▶ WHAT THE EXERCISE ASKS: Show each line of the records in which the word "bằng" occurs.

Dataset excerpts
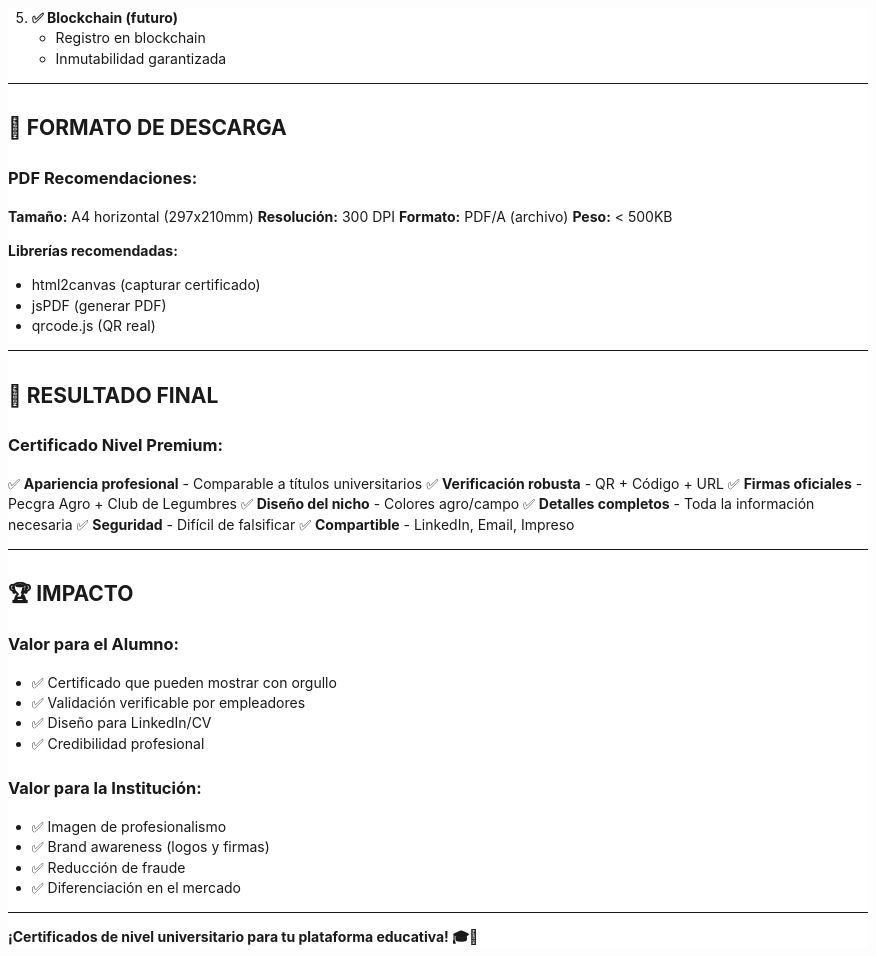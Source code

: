 5. **✅ Blockchain (futuro)**
   - Registro en blockchain
   - Inmutabilidad garantizada

---

## 📄 FORMATO DE DESCARGA

### PDF Recomendaciones:

**Tamaño:** A4 horizontal (297x210mm)
**Resolución:** 300 DPI
**Formato:** PDF/A (archivo)
**Peso:** < 500KB

**Librerías recomendadas:**
- html2canvas (capturar certificado)
- jsPDF (generar PDF)
- qrcode.js (QR real)

---

## 🎉 RESULTADO FINAL

### Certificado Nivel Premium:

✅ **Apariencia profesional** - Comparable a títulos universitarios
✅ **Verificación robusta** - QR + Código + URL
✅ **Firmas oficiales** - Pecgra Agro + Club de Legumbres
✅ **Diseño del nicho** - Colores agro/campo
✅ **Detalles completos** - Toda la información necesaria
✅ **Seguridad** - Difícil de falsificar
✅ **Compartible** - LinkedIn, Email, Impreso

---

## 🏆 IMPACTO

### Valor para el Alumno:
- ✅ Certificado que pueden mostrar con orgullo
- ✅ Validación verificable por empleadores
- ✅ Diseño para LinkedIn/CV
- ✅ Credibilidad profesional

### Valor para la Institución:
- ✅ Imagen de profesionalismo
- ✅ Brand awareness (logos y firmas)
- ✅ Reducción de fraude
- ✅ Diferenciación en el mercado

---

**¡Certificados de nivel universitario para tu plataforma educativa! 🎓🌱**
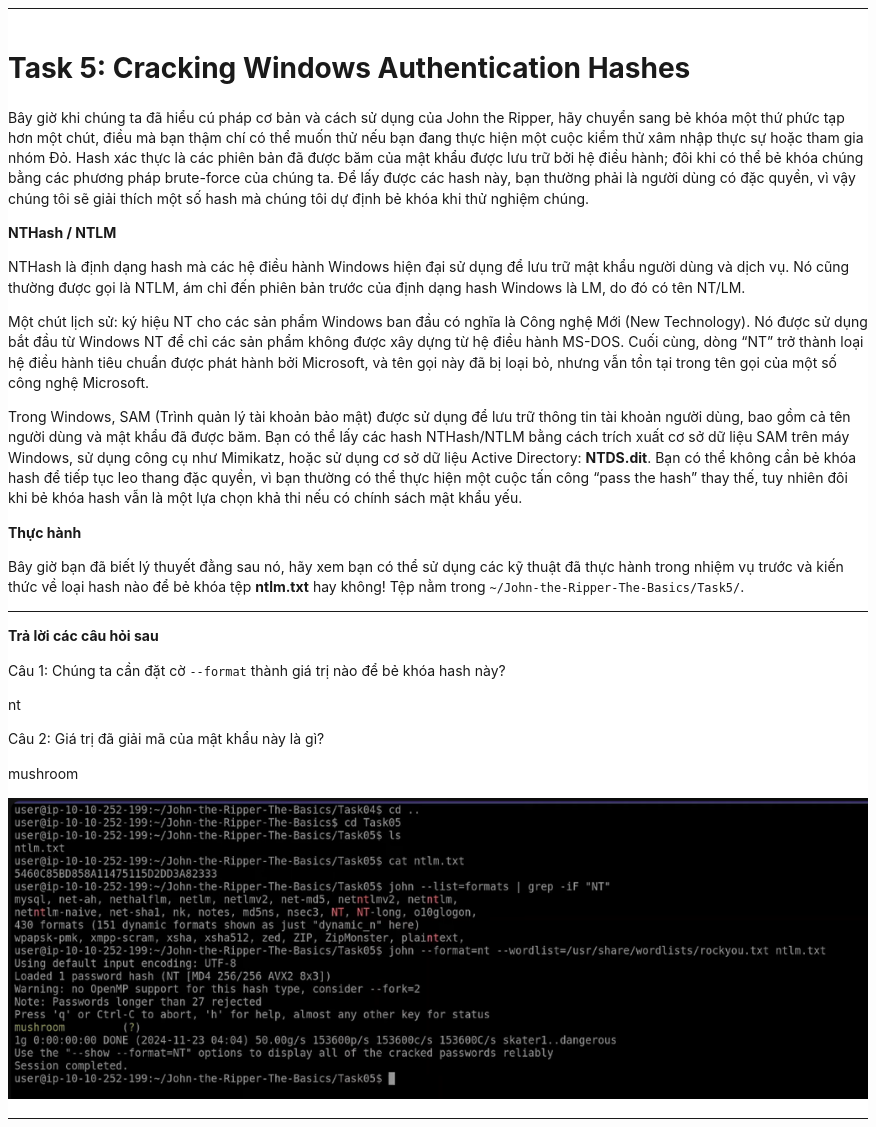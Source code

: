 
---


# Task 5: Cracking Windows Authentication Hashes

Bây giờ khi chúng ta đã hiểu cú pháp cơ bản và cách sử dụng của John the Ripper, hãy chuyển sang bẻ khóa một thứ phức tạp hơn một chút, điều mà bạn thậm chí có thể muốn thử nếu bạn đang thực hiện một cuộc kiểm thử xâm nhập thực sự hoặc tham gia nhóm Đỏ. Hash xác thực là các phiên bản đã được băm của mật khẩu được lưu trữ bởi hệ điều hành; đôi khi có thể bẻ khóa chúng bằng các phương pháp brute-force của chúng ta. Để lấy được các hash này, bạn thường phải là người dùng có đặc quyền, vì vậy chúng tôi sẽ giải thích một số hash mà chúng tôi dự định bẻ khóa khi thử nghiệm chúng.

**NTHash / NTLM**

NTHash là định dạng hash mà các hệ điều hành Windows hiện đại sử dụng để lưu trữ mật khẩu người dùng và dịch vụ. Nó cũng thường được gọi là NTLM, ám chỉ đến phiên bản trước của định dạng hash Windows là LM, do đó có tên NT/LM.

Một chút lịch sử: ký hiệu NT cho các sản phẩm Windows ban đầu có nghĩa là Công nghệ Mới (New Technology). Nó được sử dụng bắt đầu từ Windows NT để chỉ các sản phẩm không được xây dựng từ hệ điều hành MS-DOS. Cuối cùng, dòng “NT” trở thành loại hệ điều hành tiêu chuẩn được phát hành bởi Microsoft, và tên gọi này đã bị loại bỏ, nhưng vẫn tồn tại trong tên gọi của một số công nghệ Microsoft.

Trong Windows, SAM (Trình quản lý tài khoản bảo mật) được sử dụng để lưu trữ thông tin tài khoản người dùng, bao gồm cả tên người dùng và mật khẩu đã được băm. Bạn có thể lấy các hash NTHash/NTLM bằng cách trích xuất cơ sở dữ liệu SAM trên máy Windows, sử dụng công cụ như Mimikatz, hoặc sử dụng cơ sở dữ liệu Active Directory: **NTDS.dit**. Bạn có thể không cần bẻ khóa hash để tiếp tục leo thang đặc quyền, vì bạn thường có thể thực hiện một cuộc tấn công “pass the hash” thay thế, tuy nhiên đôi khi bẻ khóa hash vẫn là một lựa chọn khả thi nếu có chính sách mật khẩu yếu.

**Thực hành**

Bây giờ bạn đã biết lý thuyết đằng sau nó, hãy xem bạn có thể sử dụng các kỹ thuật đã thực hành trong nhiệm vụ trước và kiến thức về loại hash nào để bẻ khóa tệp **ntlm.txt** hay không! Tệp nằm trong `~/John-the-Ripper-The-Basics/Task5/`.

---

**Trả lời các câu hỏi sau**

Câu 1: Chúng ta cần đặt cờ `--format` thành giá trị nào để bẻ khóa hash này?

nt

Câu 2: Giá trị đã giải mã của mật khẩu này là gì?

mushroom

![](./img/4_John_the_Ripper_The_Basics/5.1.png)

---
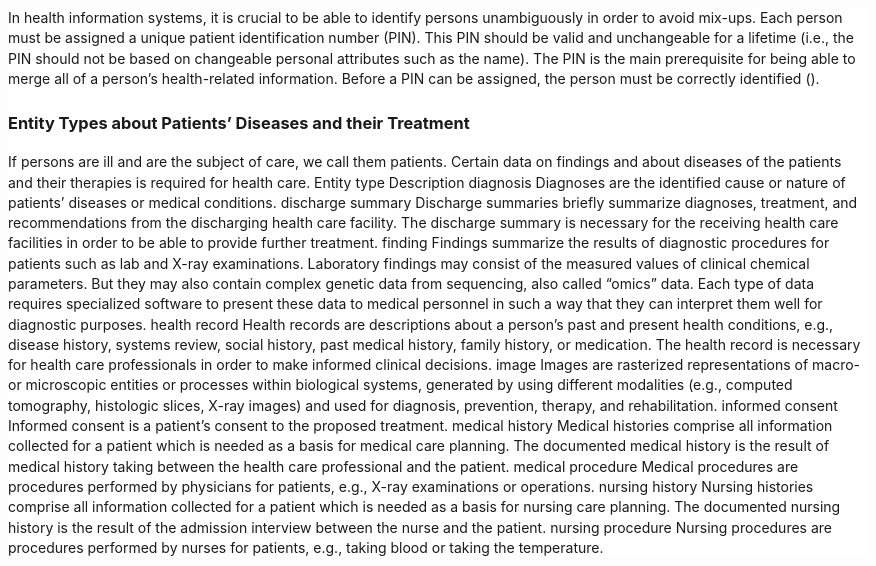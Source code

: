 In health information systems, it is crucial to be able to identify persons unambiguously in order to avoid mix-ups. Each person must be assigned a unique patient identification number (PIN). This PIN should be valid and unchangeable for a lifetime (i.e., the PIN should not be based on changeable personal attributes such as the name). The PIN is the main prerequisite for being able to merge all of a person’s health-related information. Before a PIN can be assigned, the person must be correctly identified ().

### Entity Types about Patients’ Diseases and their Treatment
If persons are ill and are the subject of care, we call them patients. Certain data on findings and about diseases of the patients and their therapies is required for health care.
Entity type
Description 
diagnosis 
Diagnoses are the identified cause or nature of patients’ diseases or medical conditions.
discharge summary 
Discharge summaries briefly summarize diagnoses, treatment, and recommendations from the discharging health care facility. The discharge summary is necessary for the receiving health care facilities in order to be able to provide further treatment.
finding 
Findings summarize the results of diagnostic procedures for patients such as lab and X-ray examinations. Laboratory findings may consist of the measured values of clinical chemical parameters. But they may also contain complex genetic data from sequencing, also called “omics” data. Each type of data requires specialized software to present these data to medical personnel in such a way that they can interpret them well for diagnostic purposes. 
health record
Health records are descriptions about a person’s past and present health conditions, e.g., disease history, systems review, social history, past medical history, family history, or medication. The health record is necessary for health care professionals in order to make informed clinical decisions.
image 
Images are rasterized representations of macro- or microscopic entities or processes within biological systems, generated by using different modalities (e.g., computed tomography, histologic slices, X-ray images) and used for diagnosis, prevention, therapy, and rehabilitation.
informed consent 
Informed consent is a patient’s consent to the proposed treatment.
medical history
Medical histories comprise all information collected for a patient which is needed as a basis for medical care planning. The documented medical history is the result of medical history taking between the health care professional and the patient.
medical procedure 
Medical procedures are procedures performed by physicians for patients, e.g., X-ray examinations or operations.
nursing history
Nursing histories comprise all information collected for a patient which is needed as a basis for nursing care planning. The documented nursing history is the result of the admission interview between the nurse and the patient.
nursing procedure 
Nursing procedures are procedures performed by nurses for patients, e.g., taking blood or taking the temperature.

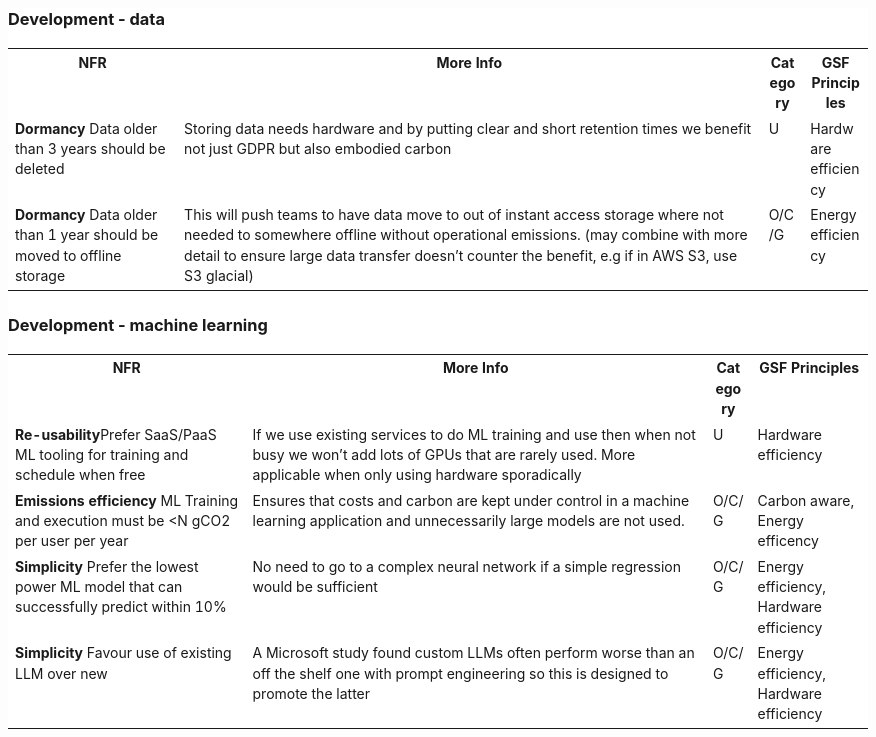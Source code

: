 ### Development - data
<table>
  <tr>
    <th>NFR</th>
    <th>More Info</th>
    <th>Category</th>
    <th>GSF Principles</th>
  </tr>
  <tr>
    <td><b>Dormancy</b> Data older than 3 years should be deleted</td>
    <td>Storing data needs hardware and by putting clear and short retention times we benefit not just GDPR but also embodied carbon</td>
    <td>U</td>
    <td>Hardware efficiency</td>
  </tr>
  <tr>
    <td><b>Dormancy</b> Data older than 1 year should be moved to offline storage</td>
    <td>This will push teams to have data move to out of instant access storage where not needed to somewhere offline without operational emissions. (may combine with more detail to ensure large data transfer doesn’t counter the benefit, e.g if in AWS S3, use S3 glacial)</td>
    <td>O/C/G</td>
    <td>Energy efficiency</td>
  </tr>
</table>


### Development - machine learning
<table>
  <tr>
    <th>NFR</th>
    <th>More Info</th>
    <th>Category</th>
    <th>GSF Principles</th>
  </tr>
  <tr>
    <td><b>Re-usability</b>Prefer SaaS/PaaS ML tooling for training and schedule when free</td>
    <td>If we use existing services to do ML training and use then when not busy we won’t add lots of GPUs that are rarely used. More applicable when only using hardware sporadically
</td>
    <td>U</td>
    <td>Hardware efficiency</td>
  </tr>
  <tr>
    <td><b>Emissions efficiency</b> ML Training and execution must be &ltN gCO2 per user per year</td>
    <td>Ensures that costs and carbon are kept under control in a machine learning application and unnecessarily large models are not used. </td>
    <td>O/C/G</td>
    <td>Carbon aware, Energy efficency</td>
  </tr>
  <tr>
    <td><b>Simplicity</b> Prefer the lowest power ML model that can successfully predict within 10%</td>
    <td>No need to go to a complex neural network if a simple regression would be sufficient</td>
    <td>O/C/G</td>
    <td>Energy efficiency, Hardware efficiency</td>
  </tr>
  <tr>
    <td><b>Simplicity</b> Favour use of existing LLM over new</td>
    <td>A Microsoft study found custom LLMs often perform worse than an off the shelf one with prompt engineering so this is designed to promote the latter</td>
    <td>O/C/G</td>
    <td>Energy efficiency, Hardware efficiency</td>
  </tr>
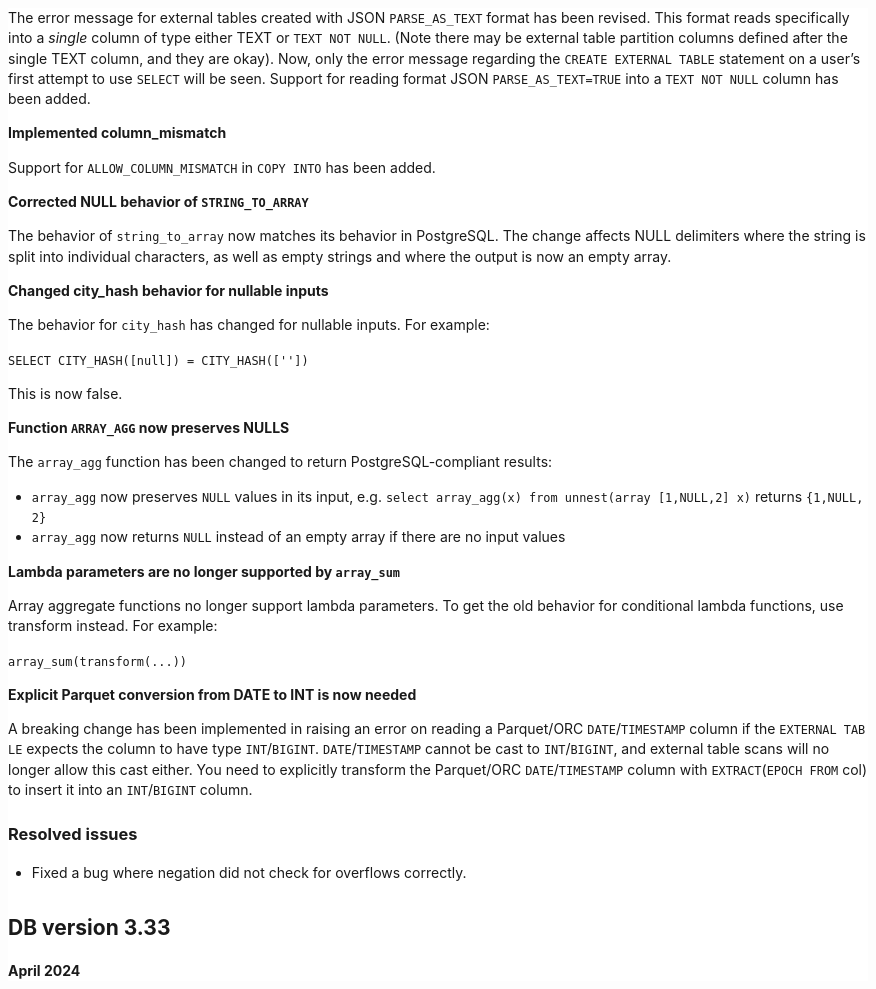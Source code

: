 The error message for external tables created with JSON `PARSE_AS_TEXT` format has been revised. This format reads specifically into a *single* column of type either TEXT or `TEXT NOT NULL`. (Note there may be external table partition columns defined after the single TEXT column, and they are okay). Now, only the error message regarding the `CREATE EXTERNAL TABLE` statement on a user’s first attempt to use `SELECT` will be seen. Support for reading format JSON `PARSE_AS_TEXT=TRUE` into a `TEXT NOT NULL` column has been added.

**Implemented column\_mismatch**

Support for `ALLOW_COLUMN_MISMATCH` in `COPY INTO` has been added.

**Corrected NULL behavior of `STRING_TO_ARRAY`**

The behavior of `string_to_array` now matches its behavior in PostgreSQL. The change affects NULL delimiters where the string is split into individual characters, as well as empty strings and where the output is now an empty array.

**Changed city\_hash behavior for nullable inputs**

The behavior for `city_hash` has changed for nullable inputs. For example:

```
SELECT CITY_HASH([null]) = CITY_HASH([''])
```

This is now false.

**Function `ARRAY_AGG` now preserves NULLS**

The `array_agg` function has been changed to return PostgreSQL-compliant results:

- `array_agg` now preserves `NULL` values in its input, e.g. `select array_agg(x) from unnest(array [1,NULL,2] x)` returns `{1,NULL,2}`
- `array_agg` now returns `NULL` instead of an empty array if there are no input values

**Lambda parameters are no longer supported by `array_sum`**

Array aggregate functions no longer support lambda parameters. To get the old behavior for conditional lambda functions, use transform instead. For example:

```
array_sum(transform(...))
```

**Explicit Parquet conversion from DATE to INT is now needed**

A breaking change has been implemented in raising an error on reading a Parquet/ORC `DATE`/`TIMESTAMP` column if the `EXTERNAL TABLE` expects the column to have type `INT`/`BIGINT`. `DATE`/`TIMESTAMP` cannot be cast to `INT`/`BIGINT`, and external table scans will no longer allow this cast either. You need to explicitly transform the Parquet/ORC `DATE`/`TIMESTAMP` column with `EXTRACT`(`EPOCH FROM` col) to insert it into an `INT`/`BIGINT` column.

### [](#resolved-issues-1)Resolved issues

- Fixed a bug where negation did not check for overflows correctly.

## [](#db-version-333)DB version 3.33

**April 2024**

▶ ANSWER TO THE EXERCISE:
Bây giờ khi chúng ta đã hiểu cú pháp cơ bản và cách sử dụng của John the Ripper, hãy chuyển sang bẻ khóa một thứ phức tạp hơn một chút, điều mà bạn thậm chí có thể muốn thử nếu bạn đang thực hiện một cuộc kiểm thử xâm nhập thực sự hoặc tham gia nhóm Đỏ. Hash xác thực là các phiên bản đã được băm của mật khẩu được lưu trữ bởi hệ điều hành; đôi khi có thể bẻ khóa chúng bằng các phương pháp brute-force của chúng ta. Để lấy được các hash này, bạn thường phải là người dùng có đặc quyền, vì vậy chúng tôi sẽ giải thích một số hash mà chúng tôi dự định bẻ khóa khi thử nghiệm chúng.
Trong Windows, SAM (Trình quản lý tài khoản bảo mật) được sử dụng để lưu trữ thông tin tài khoản người dùng, bao gồm cả tên người dùng và mật khẩu đã được băm. Bạn có thể lấy các hash NTHash/NTLM bằng cách trích xuất cơ sở dữ liệu SAM trên máy Windows, sử dụng công cụ như Mimikatz, hoặc sử dụng cơ sở dữ liệu Active Directory: **NTDS.dit**. Bạn có thể không cần bẻ khóa hash để tiếp tục leo thang đặc quyền, vì bạn thường có thể thực hiện một cuộc tấn công “pass the hash” thay thế, tuy nhiên đôi khi bẻ khóa hash vẫn là một lựa chọn khả thi nếu có chính sách mật khẩu yếu.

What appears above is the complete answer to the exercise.